America already has a crisis on its hands due to decades of inflating its currency. By comparing its $1.5 trillion entitlement spending to its $650 billion defense spending, it becomes obvious that a 20% decrease in defense spending combined with even a 10% increase in entitlement spending is going to ADD to the deficits, not decrease them. Such an entitlement increase may actually be very conservative when converting some of Obama’s rhetoric to U.S. dollars. Imagine a U.S. in much worse economic crisis four years from now, with inflation that makes today’s problem look mild, and with a citizenry that now blames “the liberal left” for everything. Where will they turn?

An Obama presidency accompanied by a Democratic House and Senate could accelerate an economic cataclysm that, fairly stated, is coming, no matter which party is in power. However, with most Americans considering the neo-con Republicans as the “right wing,” it will be this brand of Republican that America turns to four years from now. With economic decline accelerating, the so-called “neo-cons” could be swept into power in four years with a stronger mandate than the Democrats had in this election. This is a party that has demonstrated its unrestrained desire for war at any cost, its utter disregard for individual liberty, its record-setting government spending, its policy of spying on its citizens, and its policy of unwarranted arrest, imprisonment, and torture. At what time in history have we seen such a unanimous mandate from the people for a political party like this? Do we really think that it couldn’t happen here?

Tom Mullen

[1] http://en.wikipedia.org/wiki/Nazi_Germany#Economy
[2] http://en.citizendium.org/wiki/Adolf_Hitler
[3] http://www.historylearningsite.co.uk/nazis_and_the_german_economy.htm
[4] http://www.search.com/reference/Nazi_Germany#Economic_policy
[5] http://www.search.com/reference/Nazi_Germany#Economic_policy
[6] http://en.wikipedia.org/wiki/Nazi_Germany#Economy
[7] F.A. Hayek The Road to Serfdom (rather than cite specific passages, the reader is encourage to read the entire book, as this topic is its central thesis
[8] It is only fair to point out that after the attack on Pearl Harbor, FDR had unanimous support for a declaration of war on Japan.
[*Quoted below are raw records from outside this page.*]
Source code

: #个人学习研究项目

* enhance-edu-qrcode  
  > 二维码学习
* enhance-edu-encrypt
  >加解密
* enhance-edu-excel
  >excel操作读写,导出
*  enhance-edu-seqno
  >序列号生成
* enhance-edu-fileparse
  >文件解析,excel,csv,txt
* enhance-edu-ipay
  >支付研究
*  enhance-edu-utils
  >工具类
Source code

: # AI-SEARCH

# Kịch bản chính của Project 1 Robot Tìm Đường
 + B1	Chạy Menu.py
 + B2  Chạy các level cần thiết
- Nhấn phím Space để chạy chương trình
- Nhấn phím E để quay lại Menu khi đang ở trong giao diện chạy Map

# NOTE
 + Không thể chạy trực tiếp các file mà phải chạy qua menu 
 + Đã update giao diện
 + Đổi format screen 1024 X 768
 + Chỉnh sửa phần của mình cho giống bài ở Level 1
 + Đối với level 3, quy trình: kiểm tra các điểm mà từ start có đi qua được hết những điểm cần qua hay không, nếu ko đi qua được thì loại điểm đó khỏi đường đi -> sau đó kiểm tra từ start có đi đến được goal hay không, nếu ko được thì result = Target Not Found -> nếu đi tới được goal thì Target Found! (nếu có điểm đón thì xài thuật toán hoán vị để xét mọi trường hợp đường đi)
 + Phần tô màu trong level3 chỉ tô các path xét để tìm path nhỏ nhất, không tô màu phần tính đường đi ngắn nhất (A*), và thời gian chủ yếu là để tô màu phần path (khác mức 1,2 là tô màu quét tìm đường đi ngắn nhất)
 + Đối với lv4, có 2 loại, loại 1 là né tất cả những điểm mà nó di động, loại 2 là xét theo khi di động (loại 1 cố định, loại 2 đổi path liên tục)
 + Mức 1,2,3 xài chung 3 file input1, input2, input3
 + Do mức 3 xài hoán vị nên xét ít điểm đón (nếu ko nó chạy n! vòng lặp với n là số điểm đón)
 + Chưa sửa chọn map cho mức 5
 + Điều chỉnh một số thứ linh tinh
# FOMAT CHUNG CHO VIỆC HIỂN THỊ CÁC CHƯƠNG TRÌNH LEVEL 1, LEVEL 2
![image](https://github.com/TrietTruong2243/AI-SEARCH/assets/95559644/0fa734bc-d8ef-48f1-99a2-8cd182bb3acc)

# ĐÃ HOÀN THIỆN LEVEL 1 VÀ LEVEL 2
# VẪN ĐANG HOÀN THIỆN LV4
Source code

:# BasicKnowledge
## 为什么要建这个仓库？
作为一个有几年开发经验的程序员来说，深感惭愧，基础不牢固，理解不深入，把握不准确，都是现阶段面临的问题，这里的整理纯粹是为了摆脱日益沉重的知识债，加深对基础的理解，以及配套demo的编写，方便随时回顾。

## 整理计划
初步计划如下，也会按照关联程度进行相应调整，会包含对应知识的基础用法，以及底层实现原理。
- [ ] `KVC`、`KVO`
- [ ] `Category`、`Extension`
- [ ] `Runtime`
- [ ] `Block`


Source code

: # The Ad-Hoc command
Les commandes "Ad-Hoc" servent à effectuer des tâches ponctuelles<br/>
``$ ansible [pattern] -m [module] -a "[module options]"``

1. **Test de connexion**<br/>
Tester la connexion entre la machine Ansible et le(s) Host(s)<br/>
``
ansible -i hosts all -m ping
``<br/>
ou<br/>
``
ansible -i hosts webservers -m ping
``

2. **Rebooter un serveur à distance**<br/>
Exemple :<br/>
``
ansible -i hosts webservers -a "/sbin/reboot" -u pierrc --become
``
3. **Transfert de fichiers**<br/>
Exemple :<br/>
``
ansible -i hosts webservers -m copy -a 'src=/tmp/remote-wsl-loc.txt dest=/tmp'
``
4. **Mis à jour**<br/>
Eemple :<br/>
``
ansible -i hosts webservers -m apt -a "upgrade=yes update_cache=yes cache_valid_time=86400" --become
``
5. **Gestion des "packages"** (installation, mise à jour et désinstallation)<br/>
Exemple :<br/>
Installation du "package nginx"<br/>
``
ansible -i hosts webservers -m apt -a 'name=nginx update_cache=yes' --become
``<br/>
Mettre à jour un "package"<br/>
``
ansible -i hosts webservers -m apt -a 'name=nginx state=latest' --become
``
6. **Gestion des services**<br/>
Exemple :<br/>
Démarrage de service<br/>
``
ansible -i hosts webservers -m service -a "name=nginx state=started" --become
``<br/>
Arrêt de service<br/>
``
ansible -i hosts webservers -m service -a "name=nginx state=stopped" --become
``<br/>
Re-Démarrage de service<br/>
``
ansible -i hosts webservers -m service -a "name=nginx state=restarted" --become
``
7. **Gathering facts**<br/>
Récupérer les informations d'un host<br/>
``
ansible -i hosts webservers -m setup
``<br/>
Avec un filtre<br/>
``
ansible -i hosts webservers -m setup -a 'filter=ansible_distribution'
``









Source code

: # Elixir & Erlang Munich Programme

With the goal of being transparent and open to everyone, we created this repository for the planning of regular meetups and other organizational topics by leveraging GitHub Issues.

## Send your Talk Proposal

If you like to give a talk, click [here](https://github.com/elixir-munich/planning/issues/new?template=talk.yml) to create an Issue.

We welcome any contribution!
However, if you examine FDR’s foreign policy before the attack, which many historians regard as having provoked Japan unnecessarily, you will find that it was “conservatives” that were opposed to it.
[9] While the United States had “advisors” in Viet Nam as early as the Eisenhower administration, Viet Nam did not become anywhere near a full scale war until Johnson’s first full term –after the 1964 election. Kennedy has planned to get the U.S. out of Viet Nam while the commitment was still minimal enough to do so.
[10] Ron Paul The Revolution: A Manifesto pg. 141
[11] Remember that the term “liberal” was used 100 years ago to describe what later became the “conservative” position of the 1950’s and 1960’s. In 2008, neither “conservative” nor “liberal” mean what they have in the past.